Assignment: Pictures excluded, return every entry exactly, please.
Input data section start
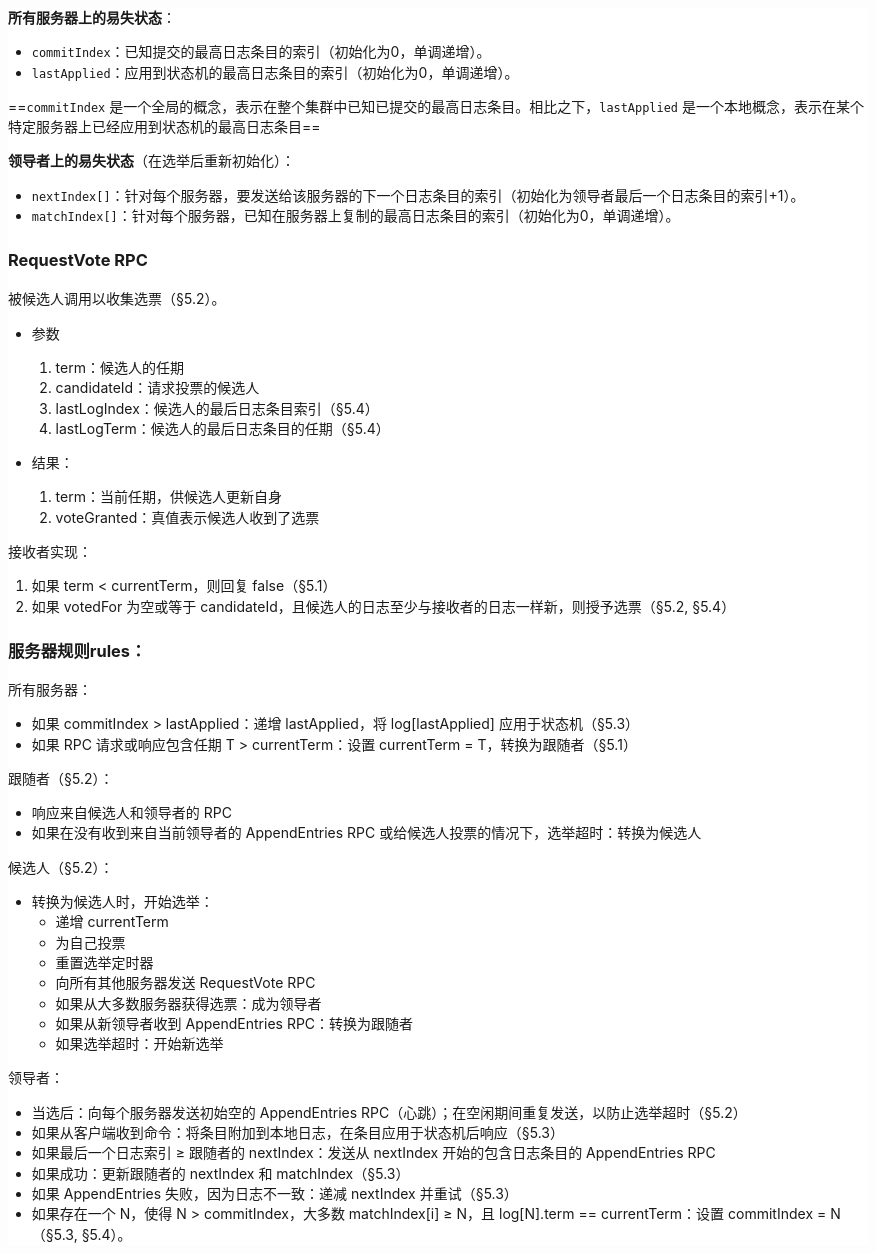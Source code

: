 **所有服务器上的易失状态**：

- `commitIndex`：已知提交的最高日志条目的索引（初始化为0，单调递增）。
- `lastApplied`：应用到状态机的最高日志条目的索引（初始化为0，单调递增）。

==`commitIndex` 是一个全局的概念，表示在整个集群中已知已提交的最高日志条目。相比之下，`lastApplied` 是一个本地概念，表示在某个特定服务器上已经应用到状态机的最高日志条目==

**领导者上的易失状态**（在选举后重新初始化）：

- `nextIndex[]`：针对每个服务器，要发送给该服务器的下一个日志条目的索引（初始化为领导者最后一个日志条目的索引+1）。
- `matchIndex[]`：针对每个服务器，已知在服务器上复制的最高日志条目的索引（初始化为0，单调递增）。

### RequestVote RPC

被候选人调用以收集选票（§5.2）。

* 参数
  1. term：候选人的任期 
  2. candidateId：请求投票的候选人 
  3. lastLogIndex：候选人的最后日志条目索引（§5.4）
  4.  lastLogTerm：候选人的最后日志条目的任期（§5.4）

* 结果：
  1. term：当前任期，供候选人更新自身 
  2. voteGranted：真值表示候选人收到了选票

接收者实现：

1. 如果 term < currentTerm，则回复 false（§5.1）
2. 如果 votedFor 为空或等于 candidateId，且候选人的日志至少与接收者的日志一样新，则授予选票（§5.2, §5.4）

### 服务器规则rules：

所有服务器：

- 如果 commitIndex > lastApplied：递增 lastApplied，将 log[lastApplied] 应用于状态机（§5.3）
- 如果 RPC 请求或响应包含任期 T > currentTerm：设置 currentTerm = T，转换为跟随者（§5.1）

跟随者（§5.2）：

- 响应来自候选人和领导者的 RPC
- 如果在没有收到来自当前领导者的 AppendEntries RPC 或给候选人投票的情况下，选举超时：转换为候选人

候选人（§5.2）：

- 转换为候选人时，开始选举：
  - 递增 currentTerm
  - 为自己投票
  - 重置选举定时器
  - 向所有其他服务器发送 RequestVote RPC
  - 如果从大多数服务器获得选票：成为领导者
  - 如果从新领导者收到 AppendEntries RPC：转换为跟随者
  - 如果选举超时：开始新选举

领导者：

- 当选后：向每个服务器发送初始空的 AppendEntries RPC（心跳）；在空闲期间重复发送，以防止选举超时（§5.2）
- 如果从客户端收到命令：将条目附加到本地日志，在条目应用于状态机后响应（§5.3）
- 如果最后一个日志索引 ≥ 跟随者的 nextIndex：发送从 nextIndex 开始的包含日志条目的 AppendEntries RPC
- 如果成功：更新跟随者的 nextIndex 和 matchIndex（§5.3）
- 如果 AppendEntries 失败，因为日志不一致：递减 nextIndex 并重试（§5.3）
- 如果存在一个 N，使得 N > commitIndex，大多数 matchIndex[i] ≥ N，且 log[N].term == currentTerm：设置 commitIndex = N（§5.3, §5.4）。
Input data section end
Problem solution:
Source code

: **所有服务器上的易失状态**：

- `commitIndex`：已知提交的最高日志条目的索引（初始化为0，单调递增）。
- `lastApplied`：应用到状态机的最高日志条目的索引（初始化为0，单调递增）。

==`commitIndex` 是一个全局的概念，表示在整个集群中已知已提交的最高日志条目。相比之下，`lastApplied` 是一个本地概念，表示在某个特定服务器上已经应用到状态机的最高日志条目==

**领导者上的易失状态**（在选举后重新初始化）：

- `nextIndex[]`：针对每个服务器，要发送给该服务器的下一个日志条目的索引（初始化为领导者最后一个日志条目的索引+1）。
- `matchIndex[]`：针对每个服务器，已知在服务器上复制的最高日志条目的索引（初始化为0，单调递增）。

### RequestVote RPC

被候选人调用以收集选票（§5.2）。

* 参数
  1. term：候选人的任期 
  2. candidateId：请求投票的候选人 
  3. lastLogIndex：候选人的最后日志条目索引（§5.4）
  4.  lastLogTerm：候选人的最后日志条目的任期（§5.4）

* 结果：
  1. term：当前任期，供候选人更新自身 
  2. voteGranted：真值表示候选人收到了选票

接收者实现：

1. 如果 term < currentTerm，则回复 false（§5.1）
2. 如果 votedFor 为空或等于 candidateId，且候选人的日志至少与接收者的日志一样新，则授予选票（§5.2, §5.4）

### 服务器规则rules：

所有服务器：

- 如果 commitIndex > lastApplied：递增 lastApplied，将 log[lastApplied] 应用于状态机（§5.3）
- 如果 RPC 请求或响应包含任期 T > currentTerm：设置 currentTerm = T，转换为跟随者（§5.1）

跟随者（§5.2）：

- 响应来自候选人和领导者的 RPC
- 如果在没有收到来自当前领导者的 AppendEntries RPC 或给候选人投票的情况下，选举超时：转换为候选人

候选人（§5.2）：

- 转换为候选人时，开始选举：
  - 递增 currentTerm
  - 为自己投票
  - 重置选举定时器
  - 向所有其他服务器发送 RequestVote RPC
  - 如果从大多数服务器获得选票：成为领导者
  - 如果从新领导者收到 AppendEntries RPC：转换为跟随者
  - 如果选举超时：开始新选举

领导者：

- 当选后：向每个服务器发送初始空的 AppendEntries RPC（心跳）；在空闲期间重复发送，以防止选举超时（§5.2）
- 如果从客户端收到命令：将条目附加到本地日志，在条目应用于状态机后响应（§5.3）
- 如果最后一个日志索引 ≥ 跟随者的 nextIndex：发送从 nextIndex 开始的包含日志条目的 AppendEntries RPC
- 如果成功：更新跟随者的 nextIndex 和 matchIndex（§5.3）
- 如果 AppendEntries 失败，因为日志不一致：递减 nextIndex 并重试（§5.3）
- 如果存在一个 N，使得 N > commitIndex，大多数 matchIndex[i] ≥ N，且 log[N].term == currentTerm：设置 commitIndex = N（§5.3, §5.4）。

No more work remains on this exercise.